- To do:
All lines in the data bearing the string "generate" should be identified and copied.

+---+

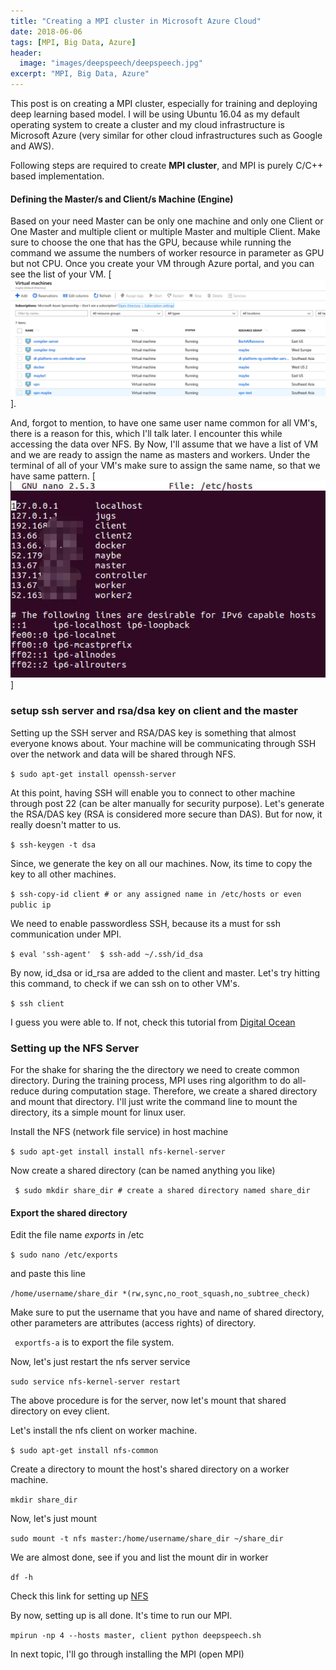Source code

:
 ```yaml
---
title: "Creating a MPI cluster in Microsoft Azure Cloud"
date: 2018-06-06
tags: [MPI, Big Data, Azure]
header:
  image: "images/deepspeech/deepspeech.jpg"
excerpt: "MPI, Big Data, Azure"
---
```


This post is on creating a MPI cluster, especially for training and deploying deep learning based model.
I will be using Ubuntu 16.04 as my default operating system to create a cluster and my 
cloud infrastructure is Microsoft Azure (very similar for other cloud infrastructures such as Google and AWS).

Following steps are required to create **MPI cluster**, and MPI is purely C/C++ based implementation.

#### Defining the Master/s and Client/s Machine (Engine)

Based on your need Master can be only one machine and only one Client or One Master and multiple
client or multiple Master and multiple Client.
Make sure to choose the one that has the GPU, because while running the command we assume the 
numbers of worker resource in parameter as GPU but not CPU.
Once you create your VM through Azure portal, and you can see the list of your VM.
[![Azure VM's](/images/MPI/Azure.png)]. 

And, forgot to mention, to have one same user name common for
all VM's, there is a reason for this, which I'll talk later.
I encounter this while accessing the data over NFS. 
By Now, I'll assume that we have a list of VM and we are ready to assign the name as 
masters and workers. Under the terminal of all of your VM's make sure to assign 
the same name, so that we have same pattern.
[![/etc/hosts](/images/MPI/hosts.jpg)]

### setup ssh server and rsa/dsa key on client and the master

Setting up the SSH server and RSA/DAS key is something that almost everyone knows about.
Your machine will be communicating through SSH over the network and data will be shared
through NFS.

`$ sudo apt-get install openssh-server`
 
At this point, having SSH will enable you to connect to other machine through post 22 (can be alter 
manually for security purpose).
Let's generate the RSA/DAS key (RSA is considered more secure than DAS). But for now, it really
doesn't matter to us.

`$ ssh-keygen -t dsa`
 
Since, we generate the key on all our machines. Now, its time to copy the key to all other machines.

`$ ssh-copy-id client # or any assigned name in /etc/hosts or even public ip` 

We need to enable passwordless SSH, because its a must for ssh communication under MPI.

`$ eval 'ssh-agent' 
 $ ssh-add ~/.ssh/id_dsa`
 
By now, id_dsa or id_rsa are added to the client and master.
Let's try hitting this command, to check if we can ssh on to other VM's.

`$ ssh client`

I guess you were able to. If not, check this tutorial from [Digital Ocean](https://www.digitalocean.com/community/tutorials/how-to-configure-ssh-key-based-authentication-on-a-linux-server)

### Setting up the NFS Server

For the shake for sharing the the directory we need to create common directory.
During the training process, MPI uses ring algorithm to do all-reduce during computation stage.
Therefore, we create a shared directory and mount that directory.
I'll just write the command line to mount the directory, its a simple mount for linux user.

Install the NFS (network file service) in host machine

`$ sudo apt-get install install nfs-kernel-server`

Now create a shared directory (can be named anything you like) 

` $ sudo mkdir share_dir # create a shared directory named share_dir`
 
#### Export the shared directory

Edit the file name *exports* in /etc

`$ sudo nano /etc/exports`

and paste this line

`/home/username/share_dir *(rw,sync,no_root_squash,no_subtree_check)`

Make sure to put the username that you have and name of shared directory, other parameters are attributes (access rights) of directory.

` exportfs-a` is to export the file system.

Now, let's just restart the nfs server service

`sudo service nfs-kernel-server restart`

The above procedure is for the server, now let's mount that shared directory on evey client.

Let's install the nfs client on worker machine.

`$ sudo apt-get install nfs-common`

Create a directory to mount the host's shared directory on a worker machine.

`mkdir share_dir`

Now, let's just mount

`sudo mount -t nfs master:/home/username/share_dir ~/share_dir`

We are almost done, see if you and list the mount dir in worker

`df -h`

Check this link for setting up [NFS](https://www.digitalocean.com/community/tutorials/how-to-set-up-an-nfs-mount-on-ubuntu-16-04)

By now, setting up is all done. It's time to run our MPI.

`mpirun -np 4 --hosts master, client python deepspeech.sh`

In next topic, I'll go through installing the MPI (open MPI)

+---+

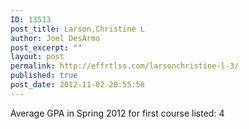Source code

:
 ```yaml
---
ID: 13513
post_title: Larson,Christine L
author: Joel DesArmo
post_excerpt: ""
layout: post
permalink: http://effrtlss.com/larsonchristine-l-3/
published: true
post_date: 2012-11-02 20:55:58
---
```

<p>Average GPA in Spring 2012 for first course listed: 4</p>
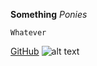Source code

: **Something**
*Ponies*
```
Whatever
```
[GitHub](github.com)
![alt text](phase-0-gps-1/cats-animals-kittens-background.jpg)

+---+

- Answer to this task:
Let's generate the RSA/DAS key (RSA is considered more secure than DAS). But for now, it really
Since, we generate the key on all our machines. Now, its time to copy the key to all other machines.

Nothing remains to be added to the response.